Stored records

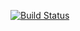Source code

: [![Build Status](https://travis-ci.org/DogJun/testing.svg?branch=master)](https://travis-ci.org/DogJun/testing)
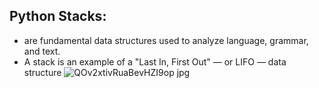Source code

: ## Python Stacks:
  * are fundamental data structures used to analyze language, grammar, and text. 
  * A stack is an example of a "Last In, First Out" — or LIFO — data structure
  ![QOv2xtivRuaBevHZI9op jpg](https://user-images.githubusercontent.com/67468718/103194364-4383c180-4894-11eb-9aa1-44fcfe26f799.png)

* **Task to carry out**
In the copy, include every record exactly and no pictures at all.

* **Response to this task**
Source code

: [![Build Status](https://travis-ci.org/DogJun/testing.svg?branch=master)](https://travis-ci.org/DogJun/testing)
Source code

: ## Python Stacks:
  * are fundamental data structures used to analyze language, grammar, and text. 
  * A stack is an example of a "Last In, First Out" — or LIFO — data structure
  ![QOv2xtivRuaBevHZI9op jpg](https://user-images.githubusercontent.com/67468718/103194364-4383c180-4894-11eb-9aa1-44fcfe26f799.png)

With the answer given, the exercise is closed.